The compressed representation as bytes.

boltz_data.ccd.decompress_chemical_component(compressed, /)[source]#

Decompress a chemical component from its compressed binary representation.

The compression format is a custom binary encoding that minimizes size by: - Using null-terminated ASCII strings for text fields - Storing element symbols as single-byte periodic table indices - Using 1-byte or 2-byte integers for indices based on molecule size - Encoding bonds by atom indices rather than atom IDs to save space

Binary format structure:

  1. Component metadata:

    • Null-terminated ASCII string: comp_id

    • Null-terminated ASCII string: type

    • Null-terminated ASCII string: name

  2. Size indicator:

    • 1 byte: large_molecule flag (1 if num_atoms > 255 or num_bonds > 255)

    • 1 or 2 bytes: number of atoms (based on large_molecule flag)

  3. Atom records (repeated for each atom):

    • Null-terminated ASCII string: atom_id

    • 1 byte: element as periodic table index (1-120)

  4. Bond records:

    • 1 or 2 bytes: number of bonds (based on large_molecule flag)

    • For each bond:

      • 1 or 2 bytes: index of first atom in atom list

      • 1 or 2 bytes: index of second atom in atom list

      • 1 byte: bond order (1=single, 2=double, 3=triple)

Parameters:

compressed (bytes) – The compressed chemical component as bytes.

Return type:

ChemicalComponent

Returns:

The decompressed ChemicalComponent object.

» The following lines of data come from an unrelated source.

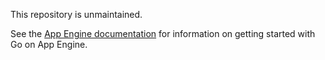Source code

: This repository is unmaintained.

See the [App Engine documentation](https://cloud.google.com/appengine/docs/go/) for information on getting started with Go on App Engine.
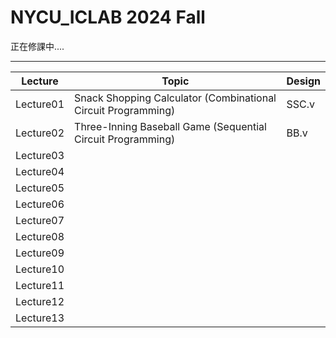 # NYCU_ICLAB 2024 Fall

正在修課中....

---

| Lecture   | Topic                                                           |Design
|-----------|-----------------------------------------------------------------|--------------------
| Lecture01 |  Snack Shopping Calculator (Combinational Circuit Programming)  | SSC.v
| Lecture02 |  Three-Inning Baseball Game (Sequential Circuit Programming)    | BB.v
| Lecture03 |                                                                 |
| Lecture04 |                                                                 |
| Lecture05 |        |
| Lecture06 |           |
| Lecture07 |     |
| Lecture08 |                                |
| Lecture09 |                              |
| Lecture10 |                         |
| Lecture11 |                             |
| Lecture12 |                              |
| Lecture13 |                                    |
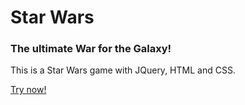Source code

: # Star Wars
### The ultimate War for the Galaxy!

This is a Star Wars game with JQuery, HTML and CSS.

[Try now!](https://pedrohlopesnvp.github.io/star-wars/)
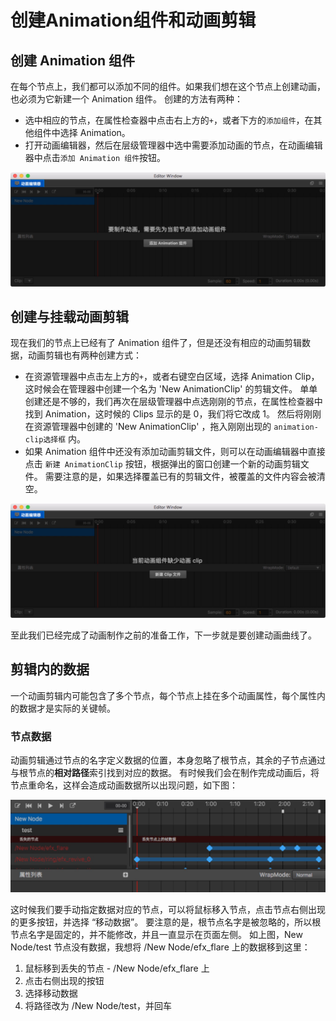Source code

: # 创建Animation组件和动画剪辑

## 创建 Animation 组件

在每个节点上，我们都可以添加不同的组件。如果我们想在这个节点上创建动画，也必须为它新建一个 Animation 组件。
创建的方法有两种：

 - 选中相应的节点，在属性检查器中点击右上方的`+`，或者下方的`添加组件`，在其他组件中选择 Animation。
 - 打开动画编辑器，然后在层级管理器中选中需要添加动画的节点，在动画编辑器中点击`添加 Animation 组件`按钮。

<a href="animation-clip/add-component.jpg"><img src="animation-clip/add-component.jpg" alt="main"></a>

## 创建与挂载动画剪辑

现在我们的节点上已经有了 Animation 组件了，但是还没有相应的动画剪辑数据，动画剪辑也有两种创建方式：

 - 在资源管理器中点击左上方的`+`，或者右键空白区域，选择 Animation Clip，这时候会在管理器中创建一个名为 'New AnimationClip' 的剪辑文件。
单单创建还是不够的，我们再次在层级管理器中点选刚刚的节点，在属性检查器中找到 Animation，这时候的 Clips 显示的是 0，我们将它改成 1。
然后将刚刚在资源管理器中创建的 'New AnimationClip' ，拖入刚刚出现的 `animation-clip选择框` 内。
 - 如果 Animation 组件中还没有添加动画剪辑文件，则可以在动画编辑器中直接点击 `新建 AnimationClip` 按钮，根据弹出的窗口创建一个新的动画剪辑文件。
 需要注意的是，如果选择覆盖已有的剪辑文件，被覆盖的文件内容会被清空。

<a href="animation-clip/add-clip.jpg"><img src="animation-clip/add-clip.jpg" alt="main"></a>

至此我们已经完成了动画制作之前的准备工作，下一步就是要创建动画曲线了。

## 剪辑内的数据

一个动画剪辑内可能包含了多个节点，每个节点上挂在多个动画属性，每个属性内的数据才是实际的关键帧。

### 节点数据

动画剪辑通过节点的名字定义数据的位置，本身忽略了根节点，其余的子节点通过与根节点的**相对路径**索引找到对应的数据。
有时候我们会在制作完成动画后，将节点重命名，这样会造成动画数据所以出现问题，如下图：

<a href="animation-clip/miss-node.jpg"><img src="animation-clip/miss-node.jpg"></a>

这时候我们要手动指定数据对应的节点，可以将鼠标移入节点，点击节点右侧出现的更多按钮，并选择 “移动数据”。
要注意的是，根节点名字是被忽略的，所以根节点名字是固定的，并不能修改，并且一直显示在页面左侧。
如上图，New Node/test 节点没有数据，我想将 /New Node/efx_flare 上的数据移到这里：
1. 鼠标移到丢失的节点 - /New Node/efx_flare 上
2. 点击右侧出现的按钮
3. 选择移动数据
4. 将路径改为 /New Node/test，并回车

boltz_data.ccd.get_builtin_chemical_component_dictionary()[source]#

Get the builtin chemical component dictionary.

Return type:

Mapping[str, ChemicalComponent]

boltz_data.ccd.get_remote_chemical_component_database()[source]#

Get a chemical component database that talks directly to the RCSB API.

Return type:

RemoteChemicalComponentDatabase

boltz_data.ccd.read_chemical_component_dictionary_from_mmcif(mmcif, /)[source]#

Read chemical component dictionary from mmCIF block.

Parameters:

mmcif (Document | Block) – The mmCIF block containing chemical component definitions.

Return type:

dict[str, ChemicalComponent]

Returns:

Dictionary mapping component IDs to ChemicalComponent objects.